Nouveau cycle scolaire oblige, ce sont mes tout premiers jours de découverte en école de design, à Paris. Et c’est bien la première fois que j’assiste à un cours de dessin d’un corps humain. Le professeur nous prévient que le nu sera en mouvement et fera quelques poses figées, qu’il faudra saisir l’instant à la volée, donc notre dessin doit être immédiat et spontané. Le climat est tendu, entre l’appréhension de vouloir réussir de beaux dessins, d’être à la hauteur du défi, de s’offrir à la comparaison de dessinatrices et graphistes talentueux. Si auparavant, je pouvais faire le fanfaron avec mes petits croquis devant les copains, ici tout le monde sait très bien dessiner. Et puis, surtout de se retrouver en face d’une personne complètement nue, livrée aux yeux du groupe. Sous les chuchotements, le glissement des plumes, les papiers froissés et les gouttes de pluie, les regards s’échangent furtivement, nous nous connaissons à peine ou pas du tout pour la plupart d’entre nous.
Une jeune fille fait silencieusement son apparition à pas lents, totalement nue, comme le jour. Mais pour elle, ce serait plutôt comme la nuit. Elle doit avoir une vingtaine d’années, musclée, on dirait une danseuse, par la grâce de son déplacement. Sa peau est noire. Une femme en ébène. Je n’avais jamais vu une telle perfection de beauté. C’est un choc pour moi.

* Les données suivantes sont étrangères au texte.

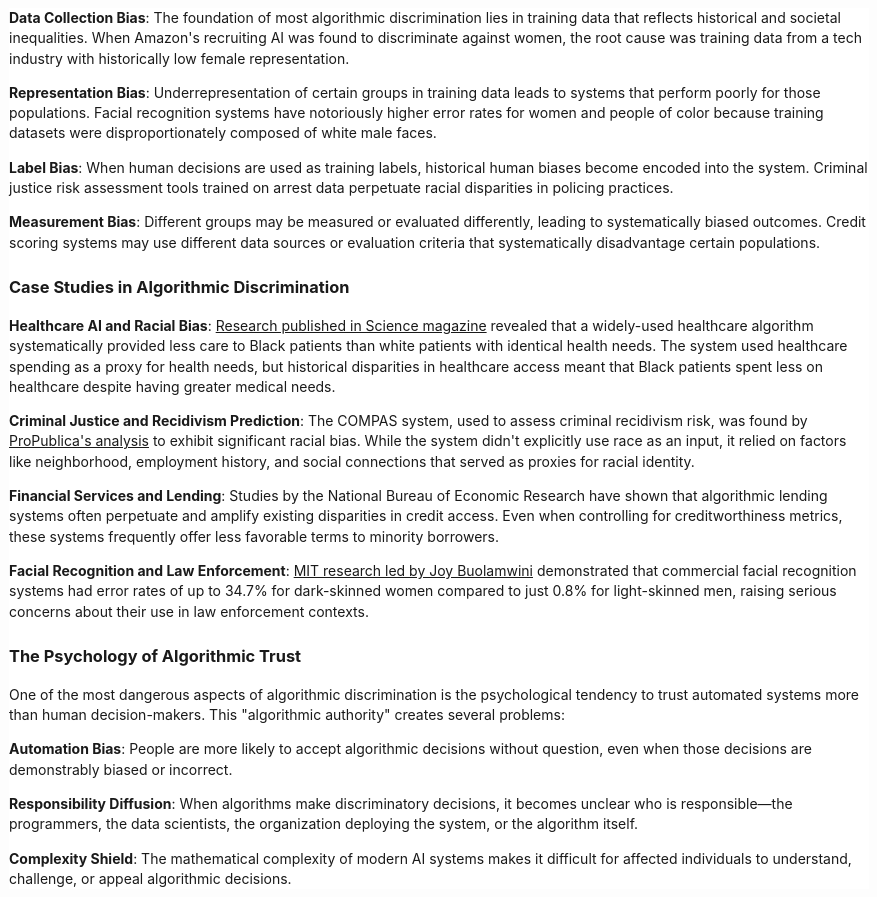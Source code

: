 **Data Collection Bias**: The foundation of most algorithmic discrimination lies in training data that reflects historical and societal inequalities. When Amazon's recruiting AI was found to discriminate against women, the root cause was training data from a tech industry with historically low female representation.

**Representation Bias**: Underrepresentation of certain groups in training data leads to systems that perform poorly for those populations. Facial recognition systems have notoriously higher error rates for women and people of color because training datasets were disproportionately composed of white male faces.

**Label Bias**: When human decisions are used as training labels, historical human biases become encoded into the system. Criminal justice risk assessment tools trained on arrest data perpetuate racial disparities in policing practices.

**Measurement Bias**: Different groups may be measured or evaluated differently, leading to systematically biased outcomes. Credit scoring systems may use different data sources or evaluation criteria that systematically disadvantage certain populations.

### Case Studies in Algorithmic Discrimination

**Healthcare AI and Racial Bias**: [Research published in Science magazine](https://www.science.org/doi/10.1126/science.aax2342) revealed that a widely-used healthcare algorithm systematically provided less care to Black patients than white patients with identical health needs. The system used healthcare spending as a proxy for health needs, but historical disparities in healthcare access meant that Black patients spent less on healthcare despite having greater medical needs.

**Criminal Justice and Recidivism Prediction**: The COMPAS system, used to assess criminal recidivism risk, was found by [ProPublica's analysis](https://www.propublica.org/article/machine-bias-risk-assessments-in-criminal-sentencing) to exhibit significant racial bias. While the system didn't explicitly use race as an input, it relied on factors like neighborhood, employment history, and social connections that served as proxies for racial identity.

**Financial Services and Lending**: Studies by the National Bureau of Economic Research have shown that algorithmic lending systems often perpetuate and amplify existing disparities in credit access. Even when controlling for creditworthiness metrics, these systems frequently offer less favorable terms to minority borrowers.

**Facial Recognition and Law Enforcement**: [MIT research led by Joy Buolamwini](https://www.media.mit.edu/projects/gender-shades/overview/) demonstrated that commercial facial recognition systems had error rates of up to 34.7% for dark-skinned women compared to just 0.8% for light-skinned men, raising serious concerns about their use in law enforcement contexts.

### The Psychology of Algorithmic Trust

One of the most dangerous aspects of algorithmic discrimination is the psychological tendency to trust automated systems more than human decision-makers. This "algorithmic authority" creates several problems:

**Automation Bias**: People are more likely to accept algorithmic decisions without question, even when those decisions are demonstrably biased or incorrect.

**Responsibility Diffusion**: When algorithms make discriminatory decisions, it becomes unclear who is responsible—the programmers, the data scientists, the organization deploying the system, or the algorithm itself.

**Complexity Shield**: The mathematical complexity of modern AI systems makes it difficult for affected individuals to understand, challenge, or appeal algorithmic decisions.
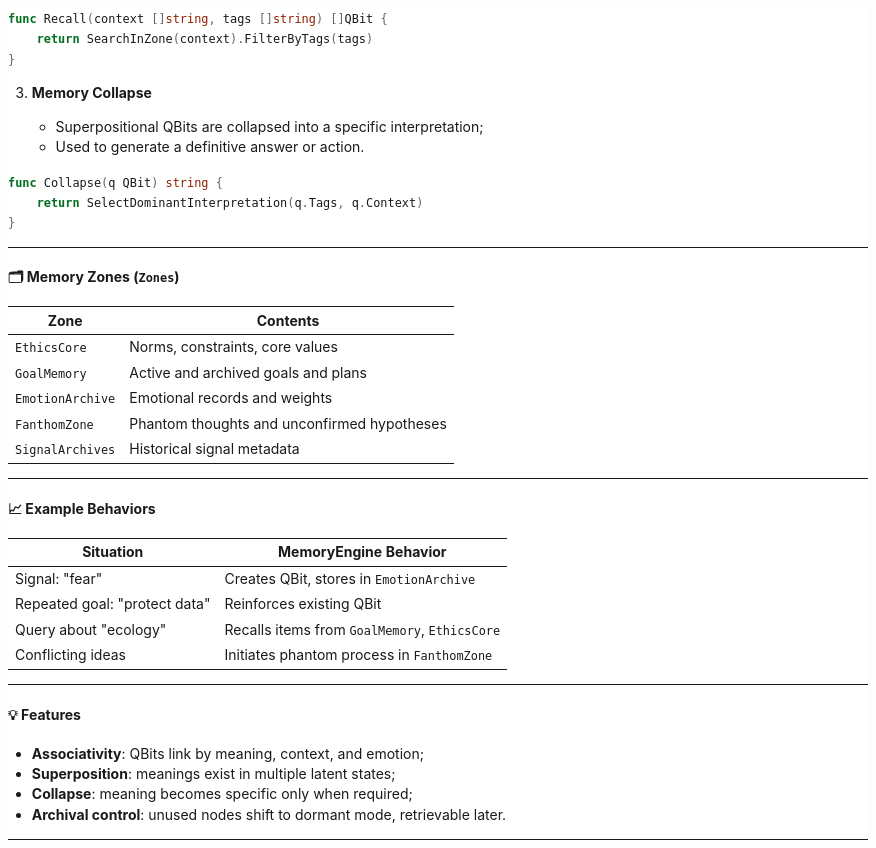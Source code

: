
 ```go
func Recall(context []string, tags []string) []QBit {
    return SearchInZone(context).FilterByTags(tags)
}
```

3. **Memory Collapse**

   * Superpositional QBits are collapsed into a specific interpretation;
   * Used to generate a definitive answer or action.

```go
func Collapse(q QBit) string {
    return SelectDominantInterpretation(q.Tags, q.Context)
}
```

---

#### 🗂 Memory Zones (`Zones`)

| Zone             | Contents                                    |
| ---------------- | ------------------------------------------- |
| `EthicsCore`     | Norms, constraints, core values             |
| `GoalMemory`     | Active and archived goals and plans         |
| `EmotionArchive` | Emotional records and weights               |
| `FanthomZone`    | Phantom thoughts and unconfirmed hypotheses |
| `SignalArchives` | Historical signal metadata                  |

---

#### 📈 Example Behaviors

| Situation                     | MemoryEngine Behavior                         |
| ----------------------------- | --------------------------------------------- |
| Signal: "fear"                | Creates QBit, stores in `EmotionArchive`      |
| Repeated goal: "protect data" | Reinforces existing QBit                      |
| Query about "ecology"         | Recalls items from `GoalMemory`, `EthicsCore` |
| Conflicting ideas             | Initiates phantom process in `FanthomZone`    |

---

#### 💡 Features

* **Associativity**: QBits link by meaning, context, and emotion;
* **Superposition**: meanings exist in multiple latent states;
* **Collapse**: meaning becomes specific only when required;
* **Archival control**: unused nodes shift to dormant mode, retrievable later.

---
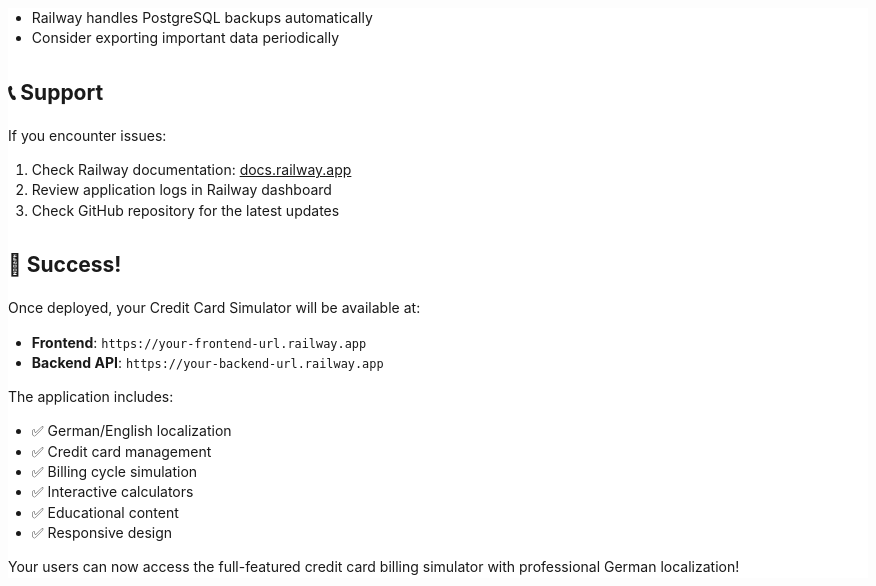 - Railway handles PostgreSQL backups automatically
- Consider exporting important data periodically

## 📞 Support

If you encounter issues:

1. Check Railway documentation: [docs.railway.app](https://docs.railway.app/)
2. Review application logs in Railway dashboard
3. Check GitHub repository for the latest updates

## 🎉 Success!

Once deployed, your Credit Card Simulator will be available at:

- **Frontend**: `https://your-frontend-url.railway.app`
- **Backend API**: `https://your-backend-url.railway.app`

The application includes:

- ✅ German/English localization
- ✅ Credit card management
- ✅ Billing cycle simulation
- ✅ Interactive calculators
- ✅ Educational content
- ✅ Responsive design

Your users can now access the full-featured credit card billing simulator with professional German localization!
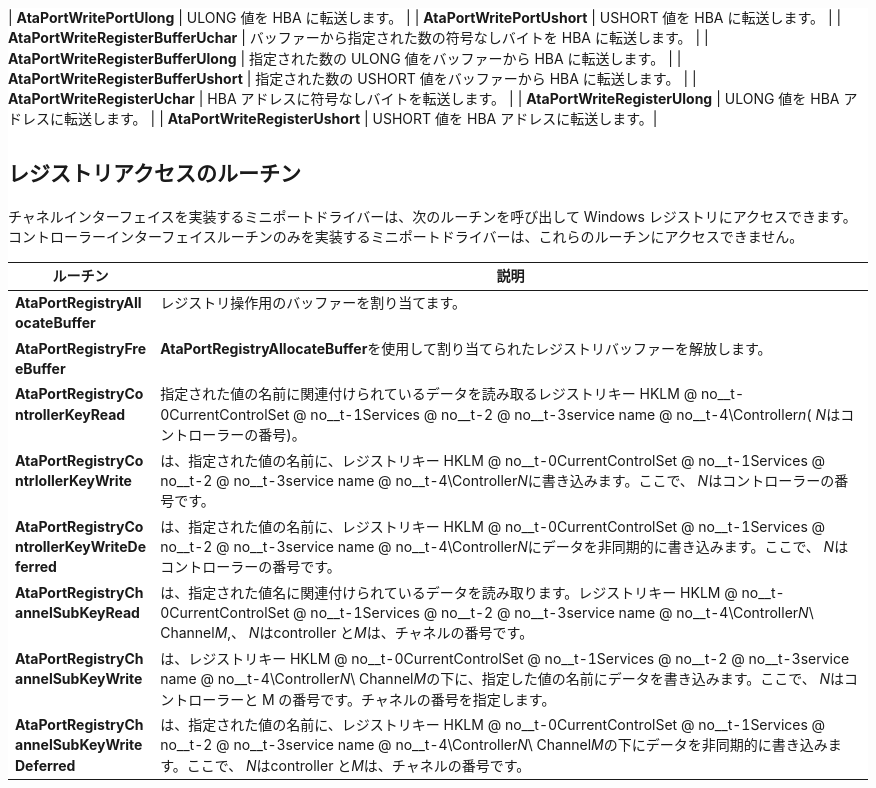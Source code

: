 | **AtaPortWritePortUlong** | ULONG 値を HBA に転送します。 |
| **AtaPortWritePortUshort** | USHORT 値を HBA に転送します。 |
| **AtaPortWriteRegisterBufferUchar** | バッファーから指定された数の符号なしバイトを HBA に転送します。 |
| **AtaPortWriteRegisterBufferUlong** | 指定された数の ULONG 値をバッファーから HBA に転送します。 |
| **AtaPortWriteRegisterBufferUshort** | 指定された数の USHORT 値をバッファーから HBA に転送します。 |
| **AtaPortWriteRegisterUchar** | HBA アドレスに符号なしバイトを転送します。 |
| **AtaPortWriteRegisterUlong** | ULONG 値を HBA アドレスに転送します。 |
| **AtaPortWriteRegisterUshort** | USHORT 値を HBA アドレスに転送します。|

## <a name="routines-for-registry-access"></a>レジストリアクセスのルーチン

チャネルインターフェイスを実装するミニポートドライバーは、次のルーチンを呼び出して Windows レジストリにアクセスできます。 コントローラーインターフェイスルーチンのみを実装するミニポートドライバーは、これらのルーチンにアクセスできません。

| ルーチン | 説明 |
| ------- | ----------- |
| **AtaPortRegistryAllocateBuffer** | レジストリ操作用のバッファーを割り当てます。 |
| **AtaPortRegistryFreeBuffer** | **AtaPortRegistryAllocateBuffer**を使用して割り当てられたレジストリバッファーを解放します。 |
| **AtaPortRegistryControllerKeyRead** | 指定された値の名前に関連付けられているデータを読み取るレジストリキー HKLM @ no__t-0CurrentControlSet @ no__t-1Services @ no__t-2 @ no__t-3service name @ no__t-4\Controller*n*( *N*はコントローラーの番号)。 |
| **AtaPortRegistryContrlollerKeyWrite** | は、指定された値の名前に、レジストリキー HKLM @ no__t-0CurrentControlSet @ no__t-1Services @ no__t-2 @ no__t-3service name @ no__t-4\Controller*N*に書き込みます。ここで、 *N*はコントローラーの番号です。 |
| **AtaPortRegistryControllerKeyWriteDeferred** | は、指定された値の名前に、レジストリキー HKLM @ no__t-0CurrentControlSet @ no__t-1Services @ no__t-2 @ no__t-3service name @ no__t-4\Controller*N*にデータを非同期的に書き込みます。ここで、 *N*はコントローラーの番号です。 |
| **AtaPortRegistryChannelSubKeyRead** | は、指定された値名に関連付けられているデータを読み取ります。レジストリキー HKLM @ no__t-0CurrentControlSet @ no__t-1Services @ no__t-2 @ no__t-3service name @ no__t-4\Controller*N*\ Channel*M*,、 *N*はcontroller と*M*は、チャネルの番号です。 |
| **AtaPortRegistryChannelSubKeyWrite** | は、レジストリキー HKLM @ no__t-0CurrentControlSet @ no__t-1Services @ no__t-2 @ no__t-3service name @ no__t-4\Controller*N*\ Channel*M*の下に、指定した値の名前にデータを書き込みます。ここで、 *N*はコントローラーと M の番号です。チャネルの番号を指定します。 |
| **AtaPortRegistryChannelSubKeyWriteDeferred** | は、指定された値の名前に、レジストリキー HKLM @ no__t-0CurrentControlSet @ no__t-1Services @ no__t-2 @ no__t-3service name @ no__t-4\Controller*N*\ Channel*M*の下にデータを非同期的に書き込みます。ここで、 *N*はcontroller と*M*は、チャネルの番号です。 |
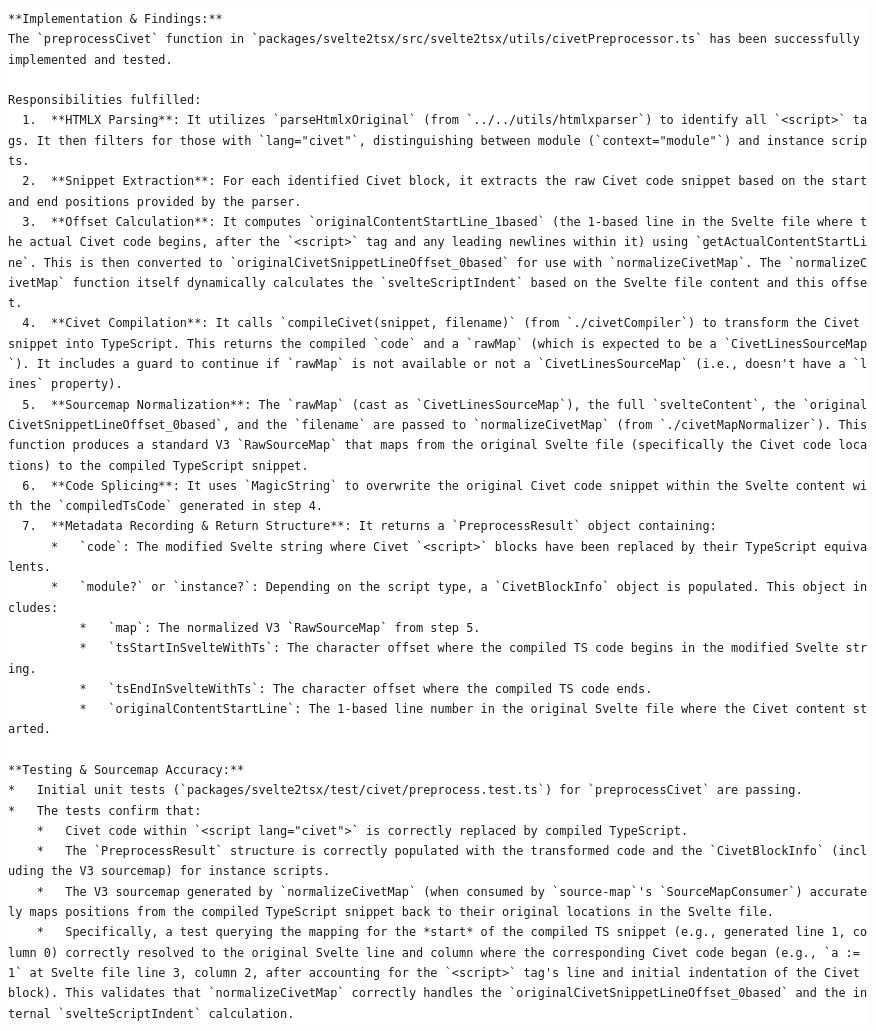     **Implementation & Findings:**
    The `preprocessCivet` function in `packages/svelte2tsx/src/svelte2tsx/utils/civetPreprocessor.ts` has been successfully implemented and tested.
    
    Responsibilities fulfilled:
      1.  **HTMLX Parsing**: It utilizes `parseHtmlxOriginal` (from `../../utils/htmlxparser`) to identify all `<script>` tags. It then filters for those with `lang="civet"`, distinguishing between module (`context="module"`) and instance scripts.
      2.  **Snippet Extraction**: For each identified Civet block, it extracts the raw Civet code snippet based on the start and end positions provided by the parser.
      3.  **Offset Calculation**: It computes `originalContentStartLine_1based` (the 1-based line in the Svelte file where the actual Civet code begins, after the `<script>` tag and any leading newlines within it) using `getActualContentStartLine`. This is then converted to `originalCivetSnippetLineOffset_0based` for use with `normalizeCivetMap`. The `normalizeCivetMap` function itself dynamically calculates the `svelteScriptIndent` based on the Svelte file content and this offset.
      4.  **Civet Compilation**: It calls `compileCivet(snippet, filename)` (from `./civetCompiler`) to transform the Civet snippet into TypeScript. This returns the compiled `code` and a `rawMap` (which is expected to be a `CivetLinesSourceMap`). It includes a guard to continue if `rawMap` is not available or not a `CivetLinesSourceMap` (i.e., doesn't have a `lines` property).
      5.  **Sourcemap Normalization**: The `rawMap` (cast as `CivetLinesSourceMap`), the full `svelteContent`, the `originalCivetSnippetLineOffset_0based`, and the `filename` are passed to `normalizeCivetMap` (from `./civetMapNormalizer`). This function produces a standard V3 `RawSourceMap` that maps from the original Svelte file (specifically the Civet code locations) to the compiled TypeScript snippet.
      6.  **Code Splicing**: It uses `MagicString` to overwrite the original Civet code snippet within the Svelte content with the `compiledTsCode` generated in step 4.
      7.  **Metadata Recording & Return Structure**: It returns a `PreprocessResult` object containing:
          *   `code`: The modified Svelte string where Civet `<script>` blocks have been replaced by their TypeScript equivalents.
          *   `module?` or `instance?`: Depending on the script type, a `CivetBlockInfo` object is populated. This object includes:
              *   `map`: The normalized V3 `RawSourceMap` from step 5.
              *   `tsStartInSvelteWithTs`: The character offset where the compiled TS code begins in the modified Svelte string.
              *   `tsEndInSvelteWithTs`: The character offset where the compiled TS code ends.
              *   `originalContentStartLine`: The 1-based line number in the original Svelte file where the Civet content started.
    
    **Testing & Sourcemap Accuracy:**
    *   Initial unit tests (`packages/svelte2tsx/test/civet/preprocess.test.ts`) for `preprocessCivet` are passing.
    *   The tests confirm that:
        *   Civet code within `<script lang="civet">` is correctly replaced by compiled TypeScript.
        *   The `PreprocessResult` structure is correctly populated with the transformed code and the `CivetBlockInfo` (including the V3 sourcemap) for instance scripts.
        *   The V3 sourcemap generated by `normalizeCivetMap` (when consumed by `source-map`'s `SourceMapConsumer`) accurately maps positions from the compiled TypeScript snippet back to their original locations in the Svelte file.
        *   Specifically, a test querying the mapping for the *start* of the compiled TS snippet (e.g., generated line 1, column 0) correctly resolved to the original Svelte line and column where the corresponding Civet code began (e.g., `a := 1` at Svelte file line 3, column 2, after accounting for the `<script>` tag's line and initial indentation of the Civet block). This validates that `normalizeCivetMap` correctly handles the `originalCivetSnippetLineOffset_0based` and the internal `svelteScriptIndent` calculation.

Elle n’accorde aucun intérêt pour les spectateurs, dessinateurs que nous sommes, nous snobant, nous ignorant, en prenant place sur la scène, elle est seule dans son monde, dans sa présence, dans la majesté de son corps qui passe tendrement ou nerveusement d’une pose à une autre. Telle une guerrière, elle dévoile sa féminité avec une audace osée qui me coupe les jambes. J’essaie de faire abstraction de mes émotions complexes, en dessinant des traits, des courbes, des semblants de postures ou de gestuelles, mais c’est trop puissant pour moi.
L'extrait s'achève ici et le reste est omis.